- [TASK DETAILS] Using the listing below, give the number of lines in which the string "Shopee" appears, and nothing else.

- [SUPPLIED MATERIAL]
..............................
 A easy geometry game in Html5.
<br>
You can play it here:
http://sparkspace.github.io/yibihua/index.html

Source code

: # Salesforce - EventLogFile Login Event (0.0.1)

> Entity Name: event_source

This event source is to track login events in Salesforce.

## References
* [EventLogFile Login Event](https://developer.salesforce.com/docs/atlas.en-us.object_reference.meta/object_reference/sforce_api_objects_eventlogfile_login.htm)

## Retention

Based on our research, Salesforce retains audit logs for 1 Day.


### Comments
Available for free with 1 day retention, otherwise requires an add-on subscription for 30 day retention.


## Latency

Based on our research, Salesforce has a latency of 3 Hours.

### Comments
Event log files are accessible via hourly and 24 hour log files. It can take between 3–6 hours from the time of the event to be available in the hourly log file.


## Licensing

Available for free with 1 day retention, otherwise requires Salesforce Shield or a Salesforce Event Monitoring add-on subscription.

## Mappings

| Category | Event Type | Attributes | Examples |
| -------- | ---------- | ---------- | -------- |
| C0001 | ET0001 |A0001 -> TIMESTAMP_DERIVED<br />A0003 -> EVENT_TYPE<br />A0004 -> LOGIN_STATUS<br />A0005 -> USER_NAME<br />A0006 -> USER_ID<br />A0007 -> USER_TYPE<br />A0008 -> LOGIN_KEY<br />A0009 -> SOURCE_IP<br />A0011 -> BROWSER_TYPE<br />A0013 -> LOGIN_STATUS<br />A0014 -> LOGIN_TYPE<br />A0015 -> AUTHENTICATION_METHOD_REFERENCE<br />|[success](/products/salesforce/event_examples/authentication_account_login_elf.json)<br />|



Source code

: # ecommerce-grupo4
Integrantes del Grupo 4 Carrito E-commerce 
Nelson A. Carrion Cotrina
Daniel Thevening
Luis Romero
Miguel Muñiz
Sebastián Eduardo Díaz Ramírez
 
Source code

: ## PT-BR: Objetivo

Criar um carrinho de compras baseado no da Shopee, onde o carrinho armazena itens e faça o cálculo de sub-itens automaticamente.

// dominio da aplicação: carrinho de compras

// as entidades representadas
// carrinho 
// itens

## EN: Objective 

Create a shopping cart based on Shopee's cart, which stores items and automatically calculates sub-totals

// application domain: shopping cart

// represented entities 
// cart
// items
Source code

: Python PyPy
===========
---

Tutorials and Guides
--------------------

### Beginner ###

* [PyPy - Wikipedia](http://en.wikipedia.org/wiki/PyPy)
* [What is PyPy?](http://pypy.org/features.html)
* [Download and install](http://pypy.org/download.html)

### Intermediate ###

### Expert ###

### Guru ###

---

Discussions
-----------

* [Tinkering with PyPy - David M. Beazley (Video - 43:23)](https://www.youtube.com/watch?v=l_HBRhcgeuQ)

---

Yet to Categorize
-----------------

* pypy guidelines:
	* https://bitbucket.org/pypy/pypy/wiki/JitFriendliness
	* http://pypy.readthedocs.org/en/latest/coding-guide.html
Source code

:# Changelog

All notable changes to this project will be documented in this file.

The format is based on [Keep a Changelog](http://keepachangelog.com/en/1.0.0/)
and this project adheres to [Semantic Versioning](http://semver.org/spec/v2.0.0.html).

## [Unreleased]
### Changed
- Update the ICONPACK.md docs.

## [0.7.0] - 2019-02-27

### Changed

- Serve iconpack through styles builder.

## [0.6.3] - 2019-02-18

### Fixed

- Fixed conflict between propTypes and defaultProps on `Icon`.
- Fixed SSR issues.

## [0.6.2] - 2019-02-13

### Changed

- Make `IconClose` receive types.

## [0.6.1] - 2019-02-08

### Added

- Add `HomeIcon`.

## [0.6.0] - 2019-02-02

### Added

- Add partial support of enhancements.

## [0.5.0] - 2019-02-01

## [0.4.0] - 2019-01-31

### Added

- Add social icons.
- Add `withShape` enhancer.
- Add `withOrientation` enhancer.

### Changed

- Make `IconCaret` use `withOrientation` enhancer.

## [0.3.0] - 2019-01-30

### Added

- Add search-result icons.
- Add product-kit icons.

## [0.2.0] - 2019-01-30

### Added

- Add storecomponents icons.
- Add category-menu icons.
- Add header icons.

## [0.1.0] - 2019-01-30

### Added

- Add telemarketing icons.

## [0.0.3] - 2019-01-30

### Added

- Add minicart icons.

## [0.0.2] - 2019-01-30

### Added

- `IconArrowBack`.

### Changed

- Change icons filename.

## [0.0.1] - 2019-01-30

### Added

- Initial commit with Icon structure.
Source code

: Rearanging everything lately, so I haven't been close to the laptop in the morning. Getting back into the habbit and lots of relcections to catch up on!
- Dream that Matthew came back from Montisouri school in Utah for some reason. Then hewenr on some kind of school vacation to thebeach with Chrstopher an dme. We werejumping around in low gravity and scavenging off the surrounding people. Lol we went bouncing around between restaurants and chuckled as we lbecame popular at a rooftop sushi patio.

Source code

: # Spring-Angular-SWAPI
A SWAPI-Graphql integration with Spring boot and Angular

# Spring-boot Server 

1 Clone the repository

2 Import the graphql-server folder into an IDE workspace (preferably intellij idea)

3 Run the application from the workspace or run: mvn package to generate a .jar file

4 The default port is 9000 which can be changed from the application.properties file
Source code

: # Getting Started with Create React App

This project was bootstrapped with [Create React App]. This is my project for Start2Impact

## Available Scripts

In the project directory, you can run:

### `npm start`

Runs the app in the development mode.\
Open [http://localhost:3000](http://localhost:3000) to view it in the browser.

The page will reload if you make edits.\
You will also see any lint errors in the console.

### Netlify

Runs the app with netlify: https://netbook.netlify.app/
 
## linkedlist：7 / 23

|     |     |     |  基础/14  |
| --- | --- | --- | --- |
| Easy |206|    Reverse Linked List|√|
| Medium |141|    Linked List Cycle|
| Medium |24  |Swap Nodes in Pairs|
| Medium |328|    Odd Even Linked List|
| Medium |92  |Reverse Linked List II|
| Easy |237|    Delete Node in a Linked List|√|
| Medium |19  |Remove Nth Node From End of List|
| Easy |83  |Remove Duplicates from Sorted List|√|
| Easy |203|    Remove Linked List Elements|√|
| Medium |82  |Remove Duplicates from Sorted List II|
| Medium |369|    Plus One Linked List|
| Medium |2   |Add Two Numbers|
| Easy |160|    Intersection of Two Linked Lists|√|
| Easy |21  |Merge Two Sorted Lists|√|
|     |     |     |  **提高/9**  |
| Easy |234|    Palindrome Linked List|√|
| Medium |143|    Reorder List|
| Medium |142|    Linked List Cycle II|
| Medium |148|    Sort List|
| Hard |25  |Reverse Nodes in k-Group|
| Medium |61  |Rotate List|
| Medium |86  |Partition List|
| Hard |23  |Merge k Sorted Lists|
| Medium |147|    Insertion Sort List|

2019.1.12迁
..............................
- [TASK RESULT] 2